## WORK TASK
Reproduce word for word the lines between those holding "发表于 2022-3-10 10:32" and "发表于 2022-3-10 10:45", inclusive, and nothing else from the data below.

## MATERIAL TO PROCESS
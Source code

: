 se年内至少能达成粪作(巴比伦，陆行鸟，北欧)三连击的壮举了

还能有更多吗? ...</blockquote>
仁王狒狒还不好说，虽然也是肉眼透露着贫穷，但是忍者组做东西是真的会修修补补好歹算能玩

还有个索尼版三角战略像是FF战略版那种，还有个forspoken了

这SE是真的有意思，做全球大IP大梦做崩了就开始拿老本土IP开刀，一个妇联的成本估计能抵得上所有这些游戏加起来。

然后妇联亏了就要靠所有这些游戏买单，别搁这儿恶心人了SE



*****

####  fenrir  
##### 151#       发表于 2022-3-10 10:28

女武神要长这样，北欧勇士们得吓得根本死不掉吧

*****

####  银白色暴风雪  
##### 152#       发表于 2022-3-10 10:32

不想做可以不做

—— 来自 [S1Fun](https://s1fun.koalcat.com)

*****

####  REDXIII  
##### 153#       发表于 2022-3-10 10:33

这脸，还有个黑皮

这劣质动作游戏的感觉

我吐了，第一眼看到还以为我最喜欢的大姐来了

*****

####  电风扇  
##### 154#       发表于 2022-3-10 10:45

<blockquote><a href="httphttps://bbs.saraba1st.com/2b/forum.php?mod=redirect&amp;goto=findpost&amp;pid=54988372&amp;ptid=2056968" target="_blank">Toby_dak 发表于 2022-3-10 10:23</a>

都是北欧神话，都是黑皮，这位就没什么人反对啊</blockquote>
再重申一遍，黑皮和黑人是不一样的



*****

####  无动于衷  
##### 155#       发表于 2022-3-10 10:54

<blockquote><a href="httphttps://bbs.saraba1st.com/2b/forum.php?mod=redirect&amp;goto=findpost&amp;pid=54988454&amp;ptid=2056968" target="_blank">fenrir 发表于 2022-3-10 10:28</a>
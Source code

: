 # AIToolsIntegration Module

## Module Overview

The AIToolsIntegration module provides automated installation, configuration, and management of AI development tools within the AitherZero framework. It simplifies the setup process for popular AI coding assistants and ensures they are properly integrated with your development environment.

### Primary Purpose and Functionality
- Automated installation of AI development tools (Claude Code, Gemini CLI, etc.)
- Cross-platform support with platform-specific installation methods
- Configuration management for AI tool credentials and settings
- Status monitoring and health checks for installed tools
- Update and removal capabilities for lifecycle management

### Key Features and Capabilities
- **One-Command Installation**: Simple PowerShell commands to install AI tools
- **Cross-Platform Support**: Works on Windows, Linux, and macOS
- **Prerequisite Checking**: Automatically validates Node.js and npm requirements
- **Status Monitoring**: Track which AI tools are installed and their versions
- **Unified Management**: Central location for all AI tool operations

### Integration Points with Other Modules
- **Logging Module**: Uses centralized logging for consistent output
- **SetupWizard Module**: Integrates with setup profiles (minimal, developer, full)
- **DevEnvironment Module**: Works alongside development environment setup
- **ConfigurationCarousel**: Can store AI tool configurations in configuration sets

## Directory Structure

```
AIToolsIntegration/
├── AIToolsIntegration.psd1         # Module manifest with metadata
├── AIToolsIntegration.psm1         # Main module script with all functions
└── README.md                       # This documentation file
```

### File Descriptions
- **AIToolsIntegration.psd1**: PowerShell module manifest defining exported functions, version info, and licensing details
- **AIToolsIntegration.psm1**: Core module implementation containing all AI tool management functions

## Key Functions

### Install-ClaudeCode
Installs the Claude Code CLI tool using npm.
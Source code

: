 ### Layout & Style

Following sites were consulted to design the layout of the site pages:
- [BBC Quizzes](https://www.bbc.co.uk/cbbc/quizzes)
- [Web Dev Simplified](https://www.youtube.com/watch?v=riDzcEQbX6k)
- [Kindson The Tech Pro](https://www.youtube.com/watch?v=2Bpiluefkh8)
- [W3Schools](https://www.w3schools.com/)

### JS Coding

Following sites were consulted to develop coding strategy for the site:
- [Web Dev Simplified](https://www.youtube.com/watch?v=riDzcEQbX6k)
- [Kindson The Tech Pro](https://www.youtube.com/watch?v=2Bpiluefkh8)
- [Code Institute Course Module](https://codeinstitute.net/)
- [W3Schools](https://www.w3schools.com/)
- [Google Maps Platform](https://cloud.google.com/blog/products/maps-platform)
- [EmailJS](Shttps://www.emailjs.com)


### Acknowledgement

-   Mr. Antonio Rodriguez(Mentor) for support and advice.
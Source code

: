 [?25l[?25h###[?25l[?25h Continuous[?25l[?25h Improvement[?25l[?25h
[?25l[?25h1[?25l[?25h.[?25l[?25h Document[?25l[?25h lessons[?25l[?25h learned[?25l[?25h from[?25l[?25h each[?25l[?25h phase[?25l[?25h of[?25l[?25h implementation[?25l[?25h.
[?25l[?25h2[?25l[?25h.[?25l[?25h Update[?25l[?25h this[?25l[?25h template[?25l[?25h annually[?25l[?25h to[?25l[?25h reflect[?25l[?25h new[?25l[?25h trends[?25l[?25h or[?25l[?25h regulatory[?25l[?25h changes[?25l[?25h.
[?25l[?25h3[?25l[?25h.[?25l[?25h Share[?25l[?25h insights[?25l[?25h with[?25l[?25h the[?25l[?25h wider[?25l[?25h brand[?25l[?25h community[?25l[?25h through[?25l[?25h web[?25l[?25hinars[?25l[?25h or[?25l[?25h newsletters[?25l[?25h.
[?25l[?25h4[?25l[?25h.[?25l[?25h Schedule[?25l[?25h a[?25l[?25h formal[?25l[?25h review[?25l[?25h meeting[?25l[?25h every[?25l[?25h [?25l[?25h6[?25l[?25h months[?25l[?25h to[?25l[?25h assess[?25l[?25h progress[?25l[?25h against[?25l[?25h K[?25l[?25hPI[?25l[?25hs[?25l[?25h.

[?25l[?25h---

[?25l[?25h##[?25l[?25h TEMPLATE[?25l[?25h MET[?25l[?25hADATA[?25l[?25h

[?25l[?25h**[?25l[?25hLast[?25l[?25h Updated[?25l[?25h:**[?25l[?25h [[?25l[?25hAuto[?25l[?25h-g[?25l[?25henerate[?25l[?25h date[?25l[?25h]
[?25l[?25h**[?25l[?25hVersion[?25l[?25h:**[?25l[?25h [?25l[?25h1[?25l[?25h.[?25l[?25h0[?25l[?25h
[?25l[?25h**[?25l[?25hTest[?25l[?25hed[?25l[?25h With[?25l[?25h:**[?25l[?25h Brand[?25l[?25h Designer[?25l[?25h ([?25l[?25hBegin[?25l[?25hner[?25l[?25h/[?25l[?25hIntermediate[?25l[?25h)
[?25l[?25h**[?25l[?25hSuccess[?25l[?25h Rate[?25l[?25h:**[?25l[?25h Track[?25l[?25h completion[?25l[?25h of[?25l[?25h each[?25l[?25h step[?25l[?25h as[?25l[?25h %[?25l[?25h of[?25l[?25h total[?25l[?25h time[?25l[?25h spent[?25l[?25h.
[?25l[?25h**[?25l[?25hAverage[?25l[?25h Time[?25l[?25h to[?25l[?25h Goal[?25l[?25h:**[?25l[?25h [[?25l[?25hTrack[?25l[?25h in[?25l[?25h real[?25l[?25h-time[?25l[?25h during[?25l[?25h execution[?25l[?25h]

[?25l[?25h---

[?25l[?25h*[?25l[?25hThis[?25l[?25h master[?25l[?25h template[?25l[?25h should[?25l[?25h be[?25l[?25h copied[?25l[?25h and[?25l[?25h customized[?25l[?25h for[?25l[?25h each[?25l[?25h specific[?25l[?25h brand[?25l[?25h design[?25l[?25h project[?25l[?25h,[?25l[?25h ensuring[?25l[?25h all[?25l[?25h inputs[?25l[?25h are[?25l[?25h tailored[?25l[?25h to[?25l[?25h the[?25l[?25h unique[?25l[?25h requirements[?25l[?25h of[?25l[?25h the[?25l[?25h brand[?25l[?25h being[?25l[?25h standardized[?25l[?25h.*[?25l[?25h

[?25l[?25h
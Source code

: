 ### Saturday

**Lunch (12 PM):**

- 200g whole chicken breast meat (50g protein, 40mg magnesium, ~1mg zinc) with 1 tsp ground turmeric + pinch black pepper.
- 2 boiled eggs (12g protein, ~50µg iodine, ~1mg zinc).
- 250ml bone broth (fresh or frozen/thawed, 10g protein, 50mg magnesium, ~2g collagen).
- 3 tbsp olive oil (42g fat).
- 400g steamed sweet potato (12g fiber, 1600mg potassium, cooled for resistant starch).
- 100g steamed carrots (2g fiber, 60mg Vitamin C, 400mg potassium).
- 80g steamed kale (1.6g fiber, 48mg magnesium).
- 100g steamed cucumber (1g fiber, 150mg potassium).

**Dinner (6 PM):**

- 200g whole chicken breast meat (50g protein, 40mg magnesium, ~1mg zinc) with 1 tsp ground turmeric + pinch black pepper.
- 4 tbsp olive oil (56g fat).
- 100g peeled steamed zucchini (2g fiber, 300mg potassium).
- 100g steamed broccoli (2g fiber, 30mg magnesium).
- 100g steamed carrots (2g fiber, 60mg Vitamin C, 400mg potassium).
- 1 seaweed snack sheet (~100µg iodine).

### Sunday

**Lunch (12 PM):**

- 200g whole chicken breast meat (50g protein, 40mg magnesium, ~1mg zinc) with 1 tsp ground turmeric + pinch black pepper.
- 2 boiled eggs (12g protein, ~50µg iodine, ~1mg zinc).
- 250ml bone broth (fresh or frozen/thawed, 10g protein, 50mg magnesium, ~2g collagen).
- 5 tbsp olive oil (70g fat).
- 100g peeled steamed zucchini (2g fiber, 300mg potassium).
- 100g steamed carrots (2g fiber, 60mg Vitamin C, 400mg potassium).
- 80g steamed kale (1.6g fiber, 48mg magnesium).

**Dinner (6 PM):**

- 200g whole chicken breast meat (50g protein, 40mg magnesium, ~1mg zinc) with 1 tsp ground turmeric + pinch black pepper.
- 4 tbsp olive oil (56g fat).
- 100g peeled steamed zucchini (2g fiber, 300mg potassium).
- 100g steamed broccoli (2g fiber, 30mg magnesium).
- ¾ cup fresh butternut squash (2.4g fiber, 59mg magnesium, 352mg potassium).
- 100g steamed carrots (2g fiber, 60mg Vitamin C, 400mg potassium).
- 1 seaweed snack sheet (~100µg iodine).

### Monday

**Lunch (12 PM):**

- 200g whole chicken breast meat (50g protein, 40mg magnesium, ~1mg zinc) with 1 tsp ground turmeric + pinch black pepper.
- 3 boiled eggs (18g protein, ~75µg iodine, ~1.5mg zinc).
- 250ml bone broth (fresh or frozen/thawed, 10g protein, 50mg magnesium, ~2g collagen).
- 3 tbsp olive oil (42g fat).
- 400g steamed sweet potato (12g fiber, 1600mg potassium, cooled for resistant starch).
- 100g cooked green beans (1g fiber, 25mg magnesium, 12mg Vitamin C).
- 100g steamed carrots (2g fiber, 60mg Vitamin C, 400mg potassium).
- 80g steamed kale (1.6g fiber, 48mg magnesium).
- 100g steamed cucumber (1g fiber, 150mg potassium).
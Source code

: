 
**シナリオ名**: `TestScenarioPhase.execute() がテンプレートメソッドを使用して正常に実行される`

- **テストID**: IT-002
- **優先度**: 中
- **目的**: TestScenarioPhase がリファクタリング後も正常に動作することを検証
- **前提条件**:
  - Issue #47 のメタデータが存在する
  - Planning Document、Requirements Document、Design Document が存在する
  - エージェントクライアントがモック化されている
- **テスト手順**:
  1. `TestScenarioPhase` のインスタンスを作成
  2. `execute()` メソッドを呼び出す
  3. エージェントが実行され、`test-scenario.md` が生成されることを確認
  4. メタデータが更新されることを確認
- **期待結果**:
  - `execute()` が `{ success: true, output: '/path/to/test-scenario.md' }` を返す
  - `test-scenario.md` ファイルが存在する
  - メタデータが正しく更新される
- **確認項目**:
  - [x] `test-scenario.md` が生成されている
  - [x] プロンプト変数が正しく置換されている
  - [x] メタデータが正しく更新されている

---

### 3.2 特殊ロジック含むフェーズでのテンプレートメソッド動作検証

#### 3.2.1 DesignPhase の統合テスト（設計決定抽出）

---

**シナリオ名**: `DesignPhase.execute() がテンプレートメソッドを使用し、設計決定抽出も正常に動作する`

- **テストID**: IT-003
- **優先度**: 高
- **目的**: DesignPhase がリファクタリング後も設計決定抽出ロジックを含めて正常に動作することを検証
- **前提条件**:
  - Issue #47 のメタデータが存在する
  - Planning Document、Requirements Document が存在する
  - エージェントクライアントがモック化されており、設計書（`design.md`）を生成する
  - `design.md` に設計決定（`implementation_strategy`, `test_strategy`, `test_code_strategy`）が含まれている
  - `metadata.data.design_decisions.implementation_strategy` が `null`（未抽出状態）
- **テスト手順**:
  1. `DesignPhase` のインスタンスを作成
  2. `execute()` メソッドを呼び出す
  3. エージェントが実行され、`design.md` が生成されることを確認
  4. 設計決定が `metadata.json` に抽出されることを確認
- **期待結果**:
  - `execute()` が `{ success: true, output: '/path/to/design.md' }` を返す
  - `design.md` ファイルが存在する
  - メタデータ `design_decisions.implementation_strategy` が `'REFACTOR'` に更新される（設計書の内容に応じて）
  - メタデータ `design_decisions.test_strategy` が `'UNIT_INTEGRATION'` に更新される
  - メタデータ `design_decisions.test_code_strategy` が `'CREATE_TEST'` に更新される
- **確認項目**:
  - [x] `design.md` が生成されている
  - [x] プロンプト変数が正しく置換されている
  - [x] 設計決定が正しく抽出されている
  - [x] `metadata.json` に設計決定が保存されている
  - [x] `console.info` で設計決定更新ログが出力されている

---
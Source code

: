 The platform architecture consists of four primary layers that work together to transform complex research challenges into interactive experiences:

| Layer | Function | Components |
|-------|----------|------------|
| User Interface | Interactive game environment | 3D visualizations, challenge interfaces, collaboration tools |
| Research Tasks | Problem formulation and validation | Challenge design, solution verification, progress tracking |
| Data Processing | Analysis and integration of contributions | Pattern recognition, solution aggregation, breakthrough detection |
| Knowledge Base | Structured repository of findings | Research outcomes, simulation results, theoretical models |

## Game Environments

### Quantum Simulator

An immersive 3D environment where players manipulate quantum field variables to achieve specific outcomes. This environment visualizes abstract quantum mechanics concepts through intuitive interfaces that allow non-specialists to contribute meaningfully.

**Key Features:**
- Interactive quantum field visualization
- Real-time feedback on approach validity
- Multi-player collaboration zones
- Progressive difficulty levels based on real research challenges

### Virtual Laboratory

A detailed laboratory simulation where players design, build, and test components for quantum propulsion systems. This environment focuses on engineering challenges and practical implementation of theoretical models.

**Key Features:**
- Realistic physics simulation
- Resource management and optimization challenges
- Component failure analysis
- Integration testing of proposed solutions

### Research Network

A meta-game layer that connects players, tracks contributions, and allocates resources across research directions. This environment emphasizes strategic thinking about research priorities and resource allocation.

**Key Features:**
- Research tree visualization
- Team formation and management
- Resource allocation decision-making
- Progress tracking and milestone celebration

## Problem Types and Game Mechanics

## WRITTEN ANSWER
##### 152#       发表于 2022-3-10 10:32

不想做可以不做

—— 来自 [S1Fun](https://s1fun.koalcat.com)

*****

####  REDXIII  
##### 153#       发表于 2022-3-10 10:33

这脸，还有个黑皮

这劣质动作游戏的感觉

我吐了，第一眼看到还以为我最喜欢的大姐来了

*****

####  电风扇  
##### 154#       发表于 2022-3-10 10:45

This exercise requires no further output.